At this retreat, we encountered Jesus in a new light: we encountered Jesus when we gathered with 150 other Chicago area youth for worship and felt we were beloved for who we truly are… We encountered Jesus when we met new friends and strengthened our relationships with old ones… We encountered Jesus when we gathered with our ECT group during free-time and sang and danced to popular hip hop songs… and when we crowded onto a long bobsled, held onto each other as tight as we could, and flew down the steep hill toward the ice-covered lake, screaming and praying the whole way down. (At least, that’s what I was doing.) And we encountered Jesus when we ended the weekend in tears, as we communed together around the Lord’s Table, we hugged, and we said to one another “I love you like a chicken” and we really meant it.
And though exhausted, our group left Lutherdale Bible Camp last month on fire…
On fire for God. On fire for church. On fire for fellowship with one another.
Like the disciples who encountered the transfiguration of Jesus on their retreat to the top of the mountain in our Gospel text last week – where they saw Jesus shine as bright as the sun – we, too, had a special mountain top experience on our retreat.
… But then, as we all know how the saying goes: What goes up must also come down.
And so we, too, eventually had to come back down from the mountain top… to the realities of every-day life…
To school work. Basketball practice. ACT prep. To the struggles of balancing a job and homework and the anxieties we had about having to face bullies when we went back to school. To what seems to be the never-ending busyness of our every day routines.
And many of us may be already longing to escape and get away from all of this… to get away from work and practice, to get out of town, to go meet up again with our Chicago synod friends at Lutherdale.
To go back up to the comforts we experienced at the top of the mountain.
I’m sure many others of us here can relate to this.
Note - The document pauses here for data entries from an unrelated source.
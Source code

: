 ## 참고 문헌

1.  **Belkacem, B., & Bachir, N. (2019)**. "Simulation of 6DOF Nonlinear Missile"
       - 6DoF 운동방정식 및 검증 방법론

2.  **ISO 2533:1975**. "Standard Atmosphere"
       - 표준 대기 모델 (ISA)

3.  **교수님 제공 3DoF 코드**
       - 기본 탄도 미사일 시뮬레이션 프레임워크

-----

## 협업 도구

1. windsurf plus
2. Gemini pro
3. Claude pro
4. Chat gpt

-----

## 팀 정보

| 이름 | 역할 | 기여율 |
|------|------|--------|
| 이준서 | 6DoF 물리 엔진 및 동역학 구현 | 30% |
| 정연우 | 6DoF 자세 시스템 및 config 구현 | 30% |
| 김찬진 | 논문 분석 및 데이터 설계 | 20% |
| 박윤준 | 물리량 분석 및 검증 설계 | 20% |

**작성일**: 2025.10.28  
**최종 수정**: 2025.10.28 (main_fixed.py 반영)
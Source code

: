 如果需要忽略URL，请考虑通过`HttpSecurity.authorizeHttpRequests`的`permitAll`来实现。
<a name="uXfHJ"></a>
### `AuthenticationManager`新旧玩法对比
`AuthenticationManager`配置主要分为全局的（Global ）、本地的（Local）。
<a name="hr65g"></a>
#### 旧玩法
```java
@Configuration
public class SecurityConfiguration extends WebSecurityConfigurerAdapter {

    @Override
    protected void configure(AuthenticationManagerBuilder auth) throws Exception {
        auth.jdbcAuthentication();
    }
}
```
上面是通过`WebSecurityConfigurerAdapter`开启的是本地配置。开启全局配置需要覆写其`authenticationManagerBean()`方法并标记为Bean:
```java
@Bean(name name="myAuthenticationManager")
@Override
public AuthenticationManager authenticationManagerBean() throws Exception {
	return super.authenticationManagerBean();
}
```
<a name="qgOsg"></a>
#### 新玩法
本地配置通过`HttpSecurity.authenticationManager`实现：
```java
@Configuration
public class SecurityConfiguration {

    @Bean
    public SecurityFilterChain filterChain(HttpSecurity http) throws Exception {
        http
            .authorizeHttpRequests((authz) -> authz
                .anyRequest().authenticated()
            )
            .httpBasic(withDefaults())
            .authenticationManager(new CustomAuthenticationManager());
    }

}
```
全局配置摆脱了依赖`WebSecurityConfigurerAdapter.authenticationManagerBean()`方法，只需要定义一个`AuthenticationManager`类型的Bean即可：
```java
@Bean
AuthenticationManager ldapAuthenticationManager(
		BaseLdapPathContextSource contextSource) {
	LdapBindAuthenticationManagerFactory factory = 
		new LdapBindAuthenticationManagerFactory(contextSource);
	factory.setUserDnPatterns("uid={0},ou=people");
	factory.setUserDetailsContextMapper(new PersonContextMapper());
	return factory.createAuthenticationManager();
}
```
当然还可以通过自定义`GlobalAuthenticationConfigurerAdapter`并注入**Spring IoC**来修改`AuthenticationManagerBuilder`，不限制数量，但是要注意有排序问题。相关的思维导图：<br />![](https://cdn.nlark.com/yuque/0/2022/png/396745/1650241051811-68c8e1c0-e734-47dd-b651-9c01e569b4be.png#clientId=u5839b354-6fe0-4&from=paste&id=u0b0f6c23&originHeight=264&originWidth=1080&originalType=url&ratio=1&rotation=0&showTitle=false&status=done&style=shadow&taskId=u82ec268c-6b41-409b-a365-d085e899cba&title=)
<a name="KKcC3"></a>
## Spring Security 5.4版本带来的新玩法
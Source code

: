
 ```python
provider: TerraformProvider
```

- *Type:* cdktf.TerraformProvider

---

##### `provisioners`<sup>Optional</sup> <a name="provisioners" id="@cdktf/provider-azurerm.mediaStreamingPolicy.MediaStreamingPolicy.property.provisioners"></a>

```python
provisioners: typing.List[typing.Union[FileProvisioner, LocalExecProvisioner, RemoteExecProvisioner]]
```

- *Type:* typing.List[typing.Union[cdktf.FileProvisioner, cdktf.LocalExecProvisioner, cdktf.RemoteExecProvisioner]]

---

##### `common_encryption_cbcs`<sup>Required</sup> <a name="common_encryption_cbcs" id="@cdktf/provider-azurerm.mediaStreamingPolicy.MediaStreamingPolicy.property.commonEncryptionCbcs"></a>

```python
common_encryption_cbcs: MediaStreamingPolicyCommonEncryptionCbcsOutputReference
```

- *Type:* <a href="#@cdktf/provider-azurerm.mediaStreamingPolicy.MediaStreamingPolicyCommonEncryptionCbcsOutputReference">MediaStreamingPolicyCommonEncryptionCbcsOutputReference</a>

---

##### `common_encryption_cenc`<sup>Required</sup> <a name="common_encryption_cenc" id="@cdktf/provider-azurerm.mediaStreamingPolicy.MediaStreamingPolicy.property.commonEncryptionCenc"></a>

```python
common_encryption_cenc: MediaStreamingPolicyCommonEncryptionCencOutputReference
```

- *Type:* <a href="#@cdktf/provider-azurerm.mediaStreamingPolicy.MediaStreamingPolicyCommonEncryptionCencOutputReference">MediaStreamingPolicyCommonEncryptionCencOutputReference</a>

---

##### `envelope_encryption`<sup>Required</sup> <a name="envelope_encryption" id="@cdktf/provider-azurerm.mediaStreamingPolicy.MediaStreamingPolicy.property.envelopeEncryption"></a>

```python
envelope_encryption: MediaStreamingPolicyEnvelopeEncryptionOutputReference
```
I’m sure many of us can relate to having a mountaintop experience in our lives and then having to come back down the mountain to the reality of our daily stress and routines that often keep us running so fast that we can’t catch our breath.
And yet here we are at the beginning of Lent… at the bottom of the mountain, being extended another great invitation to retreat. Now, this is not the same type of retreat our ECT youth experienced at Lutherdale or the same type of retreat many of us have gone on with Immanuel as a congregation or when we have attended a powerful faith conference or event.
It’s not a retreat back up to the mountaintop.
This Lenten invitation is to enter the wilderness… not just for a day or a weekend… but to dwell and wander in it. It is a retreat from the busyness of life, to empty ourselves so that we can be filled by the grace of God, and to think about what it means to be marked by the sign of the cross in ashes on our forehead – to think about what it means to be human and to belong to God (and not anyone or anything else.) And this invitation is to thoroughly examine our own lives – which will not, in fact, last forever on this earth (sorry to disappoint) – and to reevaluate how our lives have and can have meaning in this world…
Because our world needs each and every one of us.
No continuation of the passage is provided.